Items from a dataset
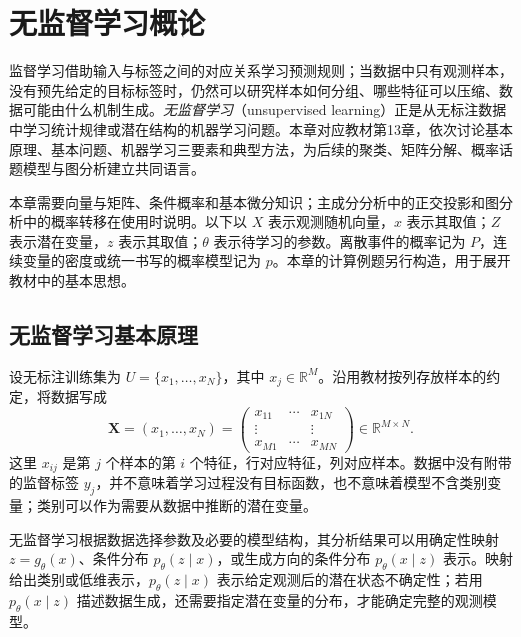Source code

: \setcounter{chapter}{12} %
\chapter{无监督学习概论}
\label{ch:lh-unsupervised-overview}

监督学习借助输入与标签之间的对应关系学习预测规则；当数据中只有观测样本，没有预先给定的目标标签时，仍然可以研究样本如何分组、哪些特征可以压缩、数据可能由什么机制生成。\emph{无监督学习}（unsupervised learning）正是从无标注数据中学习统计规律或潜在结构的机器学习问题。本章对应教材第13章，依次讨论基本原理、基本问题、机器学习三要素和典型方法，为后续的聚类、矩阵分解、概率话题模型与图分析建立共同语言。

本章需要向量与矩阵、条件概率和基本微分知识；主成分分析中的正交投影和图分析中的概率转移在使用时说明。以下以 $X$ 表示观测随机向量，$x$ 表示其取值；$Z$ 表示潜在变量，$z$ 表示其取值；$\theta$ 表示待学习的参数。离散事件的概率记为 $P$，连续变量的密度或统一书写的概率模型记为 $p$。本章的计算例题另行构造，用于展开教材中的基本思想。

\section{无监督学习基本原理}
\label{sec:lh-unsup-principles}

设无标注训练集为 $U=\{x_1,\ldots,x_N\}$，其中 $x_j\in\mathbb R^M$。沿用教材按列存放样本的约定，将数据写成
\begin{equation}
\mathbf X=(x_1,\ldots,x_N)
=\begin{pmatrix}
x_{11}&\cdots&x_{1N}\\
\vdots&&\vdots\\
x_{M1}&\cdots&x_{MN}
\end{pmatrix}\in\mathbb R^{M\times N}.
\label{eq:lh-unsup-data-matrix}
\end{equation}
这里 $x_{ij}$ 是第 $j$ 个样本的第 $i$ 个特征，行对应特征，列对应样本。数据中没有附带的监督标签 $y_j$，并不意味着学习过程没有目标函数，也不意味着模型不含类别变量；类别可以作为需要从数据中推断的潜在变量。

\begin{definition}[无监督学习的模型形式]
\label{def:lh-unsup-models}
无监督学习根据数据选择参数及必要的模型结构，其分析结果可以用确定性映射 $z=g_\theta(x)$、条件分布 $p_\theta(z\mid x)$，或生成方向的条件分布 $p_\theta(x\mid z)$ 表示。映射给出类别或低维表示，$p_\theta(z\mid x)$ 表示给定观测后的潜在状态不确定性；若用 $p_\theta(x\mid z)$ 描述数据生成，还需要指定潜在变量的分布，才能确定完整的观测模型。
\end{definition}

** To do **
Could you transcribe the records above exactly, leaving out any pictures?

** Exercise answer **
Source code

: \setcounter{chapter}{12} %
\chapter{无监督学习概论}
\label{ch:lh-unsupervised-overview}

监督学习借助输入与标签之间的对应关系学习预测规则；当数据中只有观测样本，没有预先给定的目标标签时，仍然可以研究样本如何分组、哪些特征可以压缩、数据可能由什么机制生成。\emph{无监督学习}（unsupervised learning）正是从无标注数据中学习统计规律或潜在结构的机器学习问题。本章对应教材第13章，依次讨论基本原理、基本问题、机器学习三要素和典型方法，为后续的聚类、矩阵分解、概率话题模型与图分析建立共同语言。

本章需要向量与矩阵、条件概率和基本微分知识；主成分分析中的正交投影和图分析中的概率转移在使用时说明。以下以 $X$ 表示观测随机向量，$x$ 表示其取值；$Z$ 表示潜在变量，$z$ 表示其取值；$\theta$ 表示待学习的参数。离散事件的概率记为 $P$，连续变量的密度或统一书写的概率模型记为 $p$。本章的计算例题另行构造，用于展开教材中的基本思想。

\section{无监督学习基本原理}
\label{sec:lh-unsup-principles}

设无标注训练集为 $U=\{x_1,\ldots,x_N\}$，其中 $x_j\in\mathbb R^M$。沿用教材按列存放样本的约定，将数据写成
\begin{equation}
\mathbf X=(x_1,\ldots,x_N)
=\begin{pmatrix}
x_{11}&\cdots&x_{1N}\\
\vdots&&\vdots\\
x_{M1}&\cdots&x_{MN}
\end{pmatrix}\in\mathbb R^{M\times N}.
\label{eq:lh-unsup-data-matrix}
\end{equation}
这里 $x_{ij}$ 是第 $j$ 个样本的第 $i$ 个特征，行对应特征，列对应样本。数据中没有附带的监督标签 $y_j$，并不意味着学习过程没有目标函数，也不意味着模型不含类别变量；类别可以作为需要从数据中推断的潜在变量。

\begin{definition}[无监督学习的模型形式]
\label{def:lh-unsup-models}
无监督学习根据数据选择参数及必要的模型结构，其分析结果可以用确定性映射 $z=g_\theta(x)$、条件分布 $p_\theta(z\mid x)$，或生成方向的条件分布 $p_\theta(x\mid z)$ 表示。映射给出类别或低维表示，$p_\theta(z\mid x)$ 表示给定观测后的潜在状态不确定性；若用 $p_\theta(x\mid z)$ 描述数据生成，还需要指定潜在变量的分布，才能确定完整的观测模型。
\end{definition}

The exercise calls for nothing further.